All things considered, I think I land somewhere like "I think it's probably worth acknowledging more clearly that the accusations about alignment-washing are speculative, and the evidence in the post could be consistent with an OpenAI that really is trying hard to solve the alignment problem. Or acknowledge that you have other reasons for believing the alignment-washing claims that you've decided not to go into in the post."

I'll do both:

  1. I (again) affirm that this is very speculative.
  2. A substantial part of my private evidence is my personal evaluation of the CEO of OpenAI. I am really uneasy about stating this in public, but I now regret keeping my very negative evaluation of SBF private. Speak the truth, even if your voice trembles. I think a full "Heel turn" is more likely than not.
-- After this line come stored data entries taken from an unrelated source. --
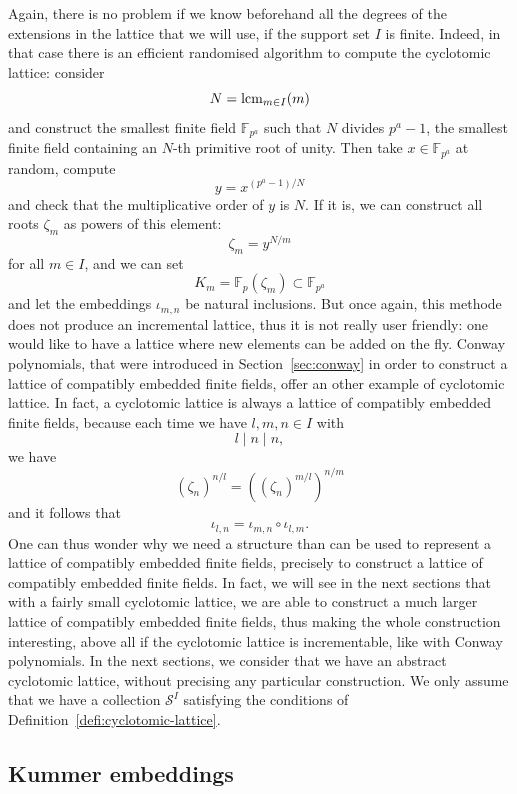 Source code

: Again, there is no problem if we know beforehand all the degrees of the
extensions in the lattice that we will use, \ie if the support set $I$ is
finite. Indeed, in that case there is an efficient randomised algorithm to
compute the cyclotomic lattice: consider
\[
  N = \operatorname{lcm}_{m\in I}(m)
\]
and construct the smallest finite field $\mathbb{F}_{p^a}$ such that $N$ divides
$p^a-1$, \ie the smallest finite field containing an $N$-th primitive root of
unity. Then take $x\in\mathbb{F}_{p^a}$ at random, compute 
\[
  y=x^{(p^a-1)/N}
\]
and check that the multiplicative order of $y$ is $N$. If it is, we can
construct all roots $\zeta_m$ as powers of this element:
\[
  \zeta_m = y^{N/m}
\]
for all $m\in I$, and we can set
\[
  K_m = \mathbb{F}_p(\zeta_m)\subset \mathbb{F}_{p^a}
\]
and let the embeddings $\iota_{m, n}$ be natural inclusions. But once again,
this methode does not produce an incremental lattice, thus it is not really user
friendly: one would like to have a lattice where new elements can be added on
the fly. Conway polynomials, that were introduced in
Section~\ref{sec:conway} in order to construct a lattice of
compatibly embedded finite fields, offer an other example of cyclotomic lattice. In
fact, a cyclotomic lattice is always a lattice of compatibly embedded finite
fields, because each time we have $l, m, n\in I$ with
\[
  l\mid n\mid n,
\]
we have
\[
  (\zeta_n)^{n/l} = ((\zeta_n)^{m/l})^{n/m}
\]
and it follows that
\[
  \iota_{l, n} = \iota_{m, n}\circ\iota_{l, m}.
\]
One can thus wonder why we need a structure than can be used to represent a
lattice of compatibly embedded finite fields, precisely to construct a lattice
of compatibly embedded finite fields. In fact, we will see in the next sections
that with a fairly small cyclotomic lattice, we are able to construct a much larger
lattice of compatibly embedded finite fields, thus making the whole construction
interesting, above all if the cyclotomic lattice is incrementable, like with
Conway polynomials. In the next sections, we consider that we have an abstract
cyclotomic lattice, without precising any particular construction. We only
assume that we have a collection $\mathcal S^I$ satisfying the conditions of
Definition~\ref{defi:cyclotomic-lattice}.

\subsection{Kummer embeddings}
\label{sec:kummer-embeddings}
"The plan suggests a relatively narrow AI would be sufficient to contribute to alignment research, while being too narrow to be dangerous. This seems implausible: Much easier problems than alignment research have been called AGI-complete, and general reasoning ability is widely thought to be a requirement for doing research" - Could you clarify what some of these easier problems are and why they are AGI-complete?


I haven't seen a rigorous treatment of the concept of AGI-completeness. Here are some suggested AGI complete problems:

I don't have a solid answer, but I would be surprised if the task "Write the book 'Superintelligence'" required less general intelligence than "full self-driving from NY to SF".

I'm interested why you would think that writing "Superintelligence" would require less GI than full self-driving from NY to SF. The former seems like a pretty narrow task compared to the latter.

I was unclear. Let me elaborate:

"AGI-Completeness" is the idea that a large class of tasks have the same difficulty, roughly analogous to "Turing-Completeness" and "NP-Completenes".

My claim in the post is that I doubt OpenAI's hope that the task "Alignment Research" will turn out to be strictly easier than any dangerous task.

My claim in my comment above refers to the relative difficulty of 2 tasks:

  1. Make a contribution to Alignment Reseach comparable to the contribution of the book 'Superintelligence'.
  2. Drive from NY to SF without human intervention except for filling the gas tank etc.

I am willing to bet there won't be a level of AI capability persisting more than 3 months where 1) is possible, but 2) is not possible.

I can't give a really strong answer for this intuition. I could see a well-trained top-percentile chimpanzee having 0.1% probability of making the car-trip. I could not see any chimpanzee coming up with anything comparable to 'Superintelligence', no matter the circumstances.